▶ **Work instruction**
Repeat each record below exactly, dropping the pictures.

▶ **Data for analysis**
▬▬▬▬▬▬
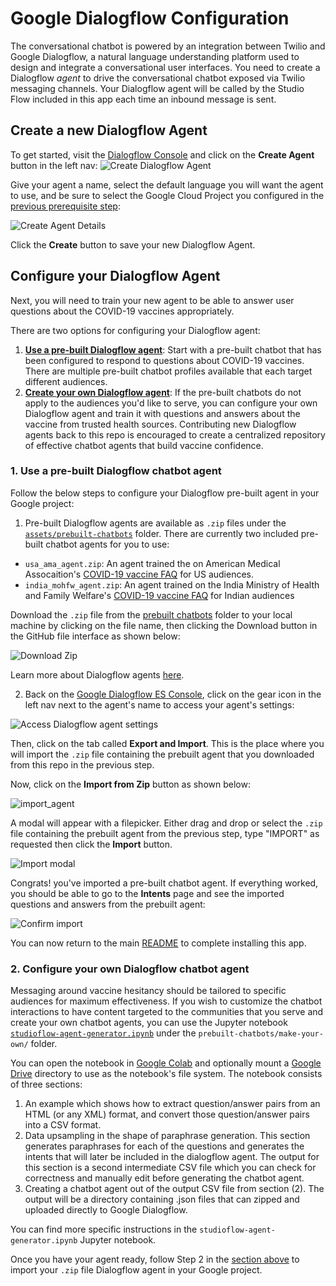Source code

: # Google Dialogflow Configuration

The conversational chatbot is powered by an integration between Twilio and Google Dialogflow, a natural language understanding platform used to design and integrate a conversational user interfaces. You need to create a Dialogflow _agent_ to drive the conversational chatbot exposed via Twilio messaging channels. Your Dialogflow agent will be called by the Studio Flow included in this app each time an inbound message is sent.

## Create a new Dialogflow Agent
To get started, visit the [Dialogflow Console](https://dialogflow.cloud.google.com/#/getStarted) and click on the **Create Agent** button in the left nav:
![Create Dialogflow Agent](https://user-images.githubusercontent.com/4605360/121387444-88118f80-c8ff-11eb-8c6f-565550c738fb.png)

Give your agent a name, select the default language you will want the agent to use, and be sure to select the Google Cloud Project you configured in the [previous prerequisite step](prerequisites/google-cloud-platform-config.md):

![Create Agent Details](https://user-images.githubusercontent.com/4605360/121388593-74b2f400-c900-11eb-9a1d-4b9f996fd64d.png)

Click the **Create** button to save your new Dialogflow Agent.

## Configure your Dialogflow Agent
Next, you will need to train your new agent to be able to answer user questions about the COVID-19 vaccines appropriately.

There are two options for configuring your Dialogflow agent:
1. [**Use a pre-built Dialogflow agent**](#1-use-a-pre-built-dialogflow-chatbot-agent): Start with a pre-built chatbot that has been configured to respond to questions about COVID-19 vaccines. There are multiple pre-built chatbot profiles available that each target different audiences.
2. [**Create your own Dialogflow agent**](#2-configure-your-own-dialogflow-chatbot-agent): If the pre-built chatbots do not apply to the audiences you'd like to serve, you can configure your own Dialogflow agent and train it with questions and answers about the vaccine from trusted health sources. Contributing new Dialogflow agents back to this repo is encouraged to create a centralized repository of effective chatbot agents that build vaccine confidence.

### 1. Use a pre-built Dialogflow chatbot agent

Follow the below steps to configure your Dialogflow pre-built agent in your Google project:

1. Pre-built Dialogflow agents are available as `.zip` files under the [`assets/prebuilt-chatbots`](assets/prebuilt-chatbots) folder. There are currently two included pre-built chatbot agents for you to use:
- `usa_ama_agent.zip`: An agent trained the on American Medical Assocaition's [COVID-19 vaccine FAQ](https://www.ama-assn.org/delivering-care/public-health/covid-19-vaccines-patients-frequently-asked-questions) for US audiences. 
- `india_mohfw_agent.zip`: An agent trained on the India Ministry of Health and Family Welfare's [COVID-19 vaccine FAQ](https://www.mohfw.gov.in/covid_vaccination/vaccination/faqs.html) for Indian audiences

Download the `.zip` file from the [prebuilt chatbots]((assets/prebuilt-chatbots)) folder to your local machine by clicking on the file name, then clicking the Download button in the GitHub file interface as shown below:

![Download Zip](https://user-images.githubusercontent.com/4605360/121403008-56a0c000-c90f-11eb-8b50-31c39d35d603.png)

Learn more about Dialogflow agents [here](https://cloud.google.com/dialogflow/es/docs/agents-overview#:~:text=A%20Dialogflow%20agent%20is%20a,apps%20and%20services%20can%20understand).

2. Back on the [Google Dialogflow ES Console](https://dialogflow.cloud.google.com/), click on the gear icon in the left nav next to the agent's name to access your agent's settings:

![Access Dialogflow agent settings](https://user-images.githubusercontent.com/4605360/121403415-b9925700-c90f-11eb-9d55-2a328db0f299.png)

Then, click on the tab called **Export and Import**. This is the place where you will import the `.zip` file containing the prebuilt agent that you downloaded from this repo in the previous step.

Now, click on the **Import from Zip** button as shown below:

![import_agent](https://user-images.githubusercontent.com/4605360/121403937-49d09c00-c910-11eb-84f5-203f874918e6.png)

A modal will appear with a filepicker. Either drag and drop or select the `.zip` file containing the prebuilt agent from the previous step, type "IMPORT" as requested then click the **Import** button.

![Import modal](https://user-images.githubusercontent.com/4605360/121404216-974d0900-c910-11eb-8643-714df27911b8.png)

Congrats! you've imported a pre-built chatbot agent. If everything worked, you should be able to go to the **Intents** page and see the imported questions and answers from the prebuilt agent:

![Confirm import](https://user-images.githubusercontent.com/4605360/121404481-db400e00-c910-11eb-9b4b-148f3d105838.png)

You can now return to the main [README](README.md) to complete installing this app.

### 2. Configure your own Dialogflow chatbot agent

Messaging around vaccine hesitancy should be tailored to specific audiences for maximum effectiveness. If you wish to customize the chatbot interactions to have content targeted to the communities that you serve and create your own chatbot agents, you can use the Jupyter notebook [`studioflow-agent-generator.ipynb`](assets/make-your-own/studioflow-agent-generator.ipynb) under the `prebuilt-chatbots/make-your-own/` folder. 

You can open the notebook in [Google Colab](https://colab.research.google.com) and optionally mount a [Google Drive](https://drive.google.com/) directory to use as the notebook's file system. The notebook consists of three sections:
 
1. An example which shows how to extract question/answer pairs from an HTML (or any XML) format, and convert those question/answer pairs into a CSV format.
2. Data upsampling in the shape of paraphrase generation. This section generates paraphrases for each of the questions and generates the intents that will later be included in the dialogflow agent. The output for this section is a second intermediate CSV file which you can check for correctness and manually edit before generating the chatbot agent.
3. Creating a chatbot agent out of the output CSV file from section (2). The output will be a directory containing .json files that can zipped and uploaded directly to Google Dialogflow.

You can find more specific instructions in the `studioflow-agent-generator.ipynb` Jupyter notebook. 

Once you have your agent ready, follow Step 2 in the [section above](#1-use-a-pre-built-dialogflow-chatbot-agent) to import your `.zip` file Dialogflow agent in your Google project.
▬▬▬▬▬▬
▶ **Response to this task**
Source code

: # Google Dialogflow Configuration

The conversational chatbot is powered by an integration between Twilio and Google Dialogflow, a natural language understanding platform used to design and integrate a conversational user interfaces. You need to create a Dialogflow _agent_ to drive the conversational chatbot exposed via Twilio messaging channels. Your Dialogflow agent will be called by the Studio Flow included in this app each time an inbound message is sent.

## Create a new Dialogflow Agent
To get started, visit the [Dialogflow Console](https://dialogflow.cloud.google.com/#/getStarted) and click on the **Create Agent** button in the left nav:
![Create Dialogflow Agent](https://user-images.githubusercontent.com/4605360/121387444-88118f80-c8ff-11eb-8c6f-565550c738fb.png)

Give your agent a name, select the default language you will want the agent to use, and be sure to select the Google Cloud Project you configured in the [previous prerequisite step](prerequisites/google-cloud-platform-config.md):

![Create Agent Details](https://user-images.githubusercontent.com/4605360/121388593-74b2f400-c900-11eb-9a1d-4b9f996fd64d.png)

Click the **Create** button to save your new Dialogflow Agent.

## Configure your Dialogflow Agent
Next, you will need to train your new agent to be able to answer user questions about the COVID-19 vaccines appropriately.

There are two options for configuring your Dialogflow agent:
1. [**Use a pre-built Dialogflow agent**](#1-use-a-pre-built-dialogflow-chatbot-agent): Start with a pre-built chatbot that has been configured to respond to questions about COVID-19 vaccines. There are multiple pre-built chatbot profiles available that each target different audiences.
2. [**Create your own Dialogflow agent**](#2-configure-your-own-dialogflow-chatbot-agent): If the pre-built chatbots do not apply to the audiences you'd like to serve, you can configure your own Dialogflow agent and train it with questions and answers about the vaccine from trusted health sources. Contributing new Dialogflow agents back to this repo is encouraged to create a centralized repository of effective chatbot agents that build vaccine confidence.

### 1. Use a pre-built Dialogflow chatbot agent

Follow the below steps to configure your Dialogflow pre-built agent in your Google project:

1. Pre-built Dialogflow agents are available as `.zip` files under the [`assets/prebuilt-chatbots`](assets/prebuilt-chatbots) folder. There are currently two included pre-built chatbot agents for you to use:
- `usa_ama_agent.zip`: An agent trained the on American Medical Assocaition's [COVID-19 vaccine FAQ](https://www.ama-assn.org/delivering-care/public-health/covid-19-vaccines-patients-frequently-asked-questions) for US audiences. 
- `india_mohfw_agent.zip`: An agent trained on the India Ministry of Health and Family Welfare's [COVID-19 vaccine FAQ](https://www.mohfw.gov.in/covid_vaccination/vaccination/faqs.html) for Indian audiences

Download the `.zip` file from the [prebuilt chatbots]((assets/prebuilt-chatbots)) folder to your local machine by clicking on the file name, then clicking the Download button in the GitHub file interface as shown below:

![Download Zip](https://user-images.githubusercontent.com/4605360/121403008-56a0c000-c90f-11eb-8b50-31c39d35d603.png)

Learn more about Dialogflow agents [here](https://cloud.google.com/dialogflow/es/docs/agents-overview#:~:text=A%20Dialogflow%20agent%20is%20a,apps%20and%20services%20can%20understand).

2. Back on the [Google Dialogflow ES Console](https://dialogflow.cloud.google.com/), click on the gear icon in the left nav next to the agent's name to access your agent's settings:

![Access Dialogflow agent settings](https://user-images.githubusercontent.com/4605360/121403415-b9925700-c90f-11eb-9d55-2a328db0f299.png)

Then, click on the tab called **Export and Import**. This is the place where you will import the `.zip` file containing the prebuilt agent that you downloaded from this repo in the previous step.

Now, click on the **Import from Zip** button as shown below:

![import_agent](https://user-images.githubusercontent.com/4605360/121403937-49d09c00-c910-11eb-84f5-203f874918e6.png)

A modal will appear with a filepicker. Either drag and drop or select the `.zip` file containing the prebuilt agent from the previous step, type "IMPORT" as requested then click the **Import** button.

![Import modal](https://user-images.githubusercontent.com/4605360/121404216-974d0900-c910-11eb-8643-714df27911b8.png)

Congrats! you've imported a pre-built chatbot agent. If everything worked, you should be able to go to the **Intents** page and see the imported questions and answers from the prebuilt agent:

![Confirm import](https://user-images.githubusercontent.com/4605360/121404481-db400e00-c910-11eb-9b4b-148f3d105838.png)

You can now return to the main [README](README.md) to complete installing this app.

### 2. Configure your own Dialogflow chatbot agent

Messaging around vaccine hesitancy should be tailored to specific audiences for maximum effectiveness. If you wish to customize the chatbot interactions to have content targeted to the communities that you serve and create your own chatbot agents, you can use the Jupyter notebook [`studioflow-agent-generator.ipynb`](assets/make-your-own/studioflow-agent-generator.ipynb) under the `prebuilt-chatbots/make-your-own/` folder. 

You can open the notebook in [Google Colab](https://colab.research.google.com) and optionally mount a [Google Drive](https://drive.google.com/) directory to use as the notebook's file system. The notebook consists of three sections:
 
1. An example which shows how to extract question/answer pairs from an HTML (or any XML) format, and convert those question/answer pairs into a CSV format.
2. Data upsampling in the shape of paraphrase generation. This section generates paraphrases for each of the questions and generates the intents that will later be included in the dialogflow agent. The output for this section is a second intermediate CSV file which you can check for correctness and manually edit before generating the chatbot agent.
3. Creating a chatbot agent out of the output CSV file from section (2). The output will be a directory containing .json files that can zipped and uploaded directly to Google Dialogflow.

You can find more specific instructions in the `studioflow-agent-generator.ipynb` Jupyter notebook. 

Once you have your agent ready, follow Step 2 in the [section above](#1-use-a-pre-built-dialogflow-chatbot-agent) to import your `.zip` file Dialogflow agent in your Google project.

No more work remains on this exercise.